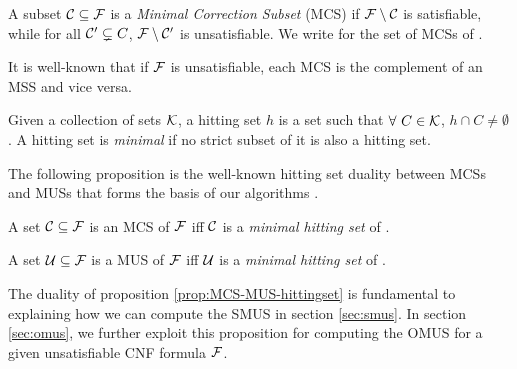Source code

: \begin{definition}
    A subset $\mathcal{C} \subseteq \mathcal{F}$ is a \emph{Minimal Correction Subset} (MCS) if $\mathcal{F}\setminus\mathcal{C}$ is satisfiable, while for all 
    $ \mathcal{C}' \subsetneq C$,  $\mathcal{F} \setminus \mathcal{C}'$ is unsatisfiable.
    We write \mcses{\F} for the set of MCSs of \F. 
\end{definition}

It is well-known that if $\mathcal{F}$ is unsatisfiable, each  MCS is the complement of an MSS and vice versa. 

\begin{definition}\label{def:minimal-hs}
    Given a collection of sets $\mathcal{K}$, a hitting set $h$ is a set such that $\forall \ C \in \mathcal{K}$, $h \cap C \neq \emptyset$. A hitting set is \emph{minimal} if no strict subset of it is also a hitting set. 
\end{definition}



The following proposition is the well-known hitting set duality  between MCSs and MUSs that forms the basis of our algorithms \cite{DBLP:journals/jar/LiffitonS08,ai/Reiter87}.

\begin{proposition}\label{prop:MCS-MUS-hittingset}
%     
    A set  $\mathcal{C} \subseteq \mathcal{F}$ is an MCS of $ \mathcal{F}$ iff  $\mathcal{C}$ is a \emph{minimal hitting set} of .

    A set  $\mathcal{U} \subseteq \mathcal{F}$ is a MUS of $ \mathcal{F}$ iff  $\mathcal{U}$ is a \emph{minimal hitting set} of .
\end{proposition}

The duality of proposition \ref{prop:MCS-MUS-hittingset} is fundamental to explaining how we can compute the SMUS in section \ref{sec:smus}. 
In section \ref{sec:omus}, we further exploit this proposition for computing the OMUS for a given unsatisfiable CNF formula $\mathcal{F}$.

--

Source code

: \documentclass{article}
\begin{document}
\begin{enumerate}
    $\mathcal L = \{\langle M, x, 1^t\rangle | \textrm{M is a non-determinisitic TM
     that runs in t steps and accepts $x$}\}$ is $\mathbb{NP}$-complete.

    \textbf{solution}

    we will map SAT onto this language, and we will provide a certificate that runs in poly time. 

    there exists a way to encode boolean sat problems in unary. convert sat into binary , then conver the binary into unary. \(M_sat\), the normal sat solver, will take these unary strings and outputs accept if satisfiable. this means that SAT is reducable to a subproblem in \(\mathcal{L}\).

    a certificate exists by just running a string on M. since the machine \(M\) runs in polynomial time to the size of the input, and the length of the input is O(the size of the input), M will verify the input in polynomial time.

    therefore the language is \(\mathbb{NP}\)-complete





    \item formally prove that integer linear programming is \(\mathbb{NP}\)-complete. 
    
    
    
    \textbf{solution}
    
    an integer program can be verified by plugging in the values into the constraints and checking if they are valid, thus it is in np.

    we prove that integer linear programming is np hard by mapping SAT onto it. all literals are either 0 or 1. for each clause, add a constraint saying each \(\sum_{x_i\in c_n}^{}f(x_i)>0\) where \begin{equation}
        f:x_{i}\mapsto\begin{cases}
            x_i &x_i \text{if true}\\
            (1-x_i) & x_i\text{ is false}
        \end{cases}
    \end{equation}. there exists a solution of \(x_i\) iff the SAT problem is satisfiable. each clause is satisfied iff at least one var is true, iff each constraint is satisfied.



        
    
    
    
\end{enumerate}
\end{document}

## What is being asked
Take the records above and return, word for word, only the lines that fall from the line with "The following proposition" to the line with "is an MCS of", both of them included.

## Output for this exercise
The following proposition is the well-known hitting set duality  between MCSs and MUSs that forms the basis of our algorithms \cite{DBLP:journals/jar/LiffitonS08,ai/Reiter87}.

\begin{proposition}\label{prop:MCS-MUS-hittingset}
%     
    A set  $\mathcal{C} \subseteq \mathcal{F}$ is an MCS of $ \mathcal{F}$ iff  $\mathcal{C}$ is a \emph{minimal hitting set} of .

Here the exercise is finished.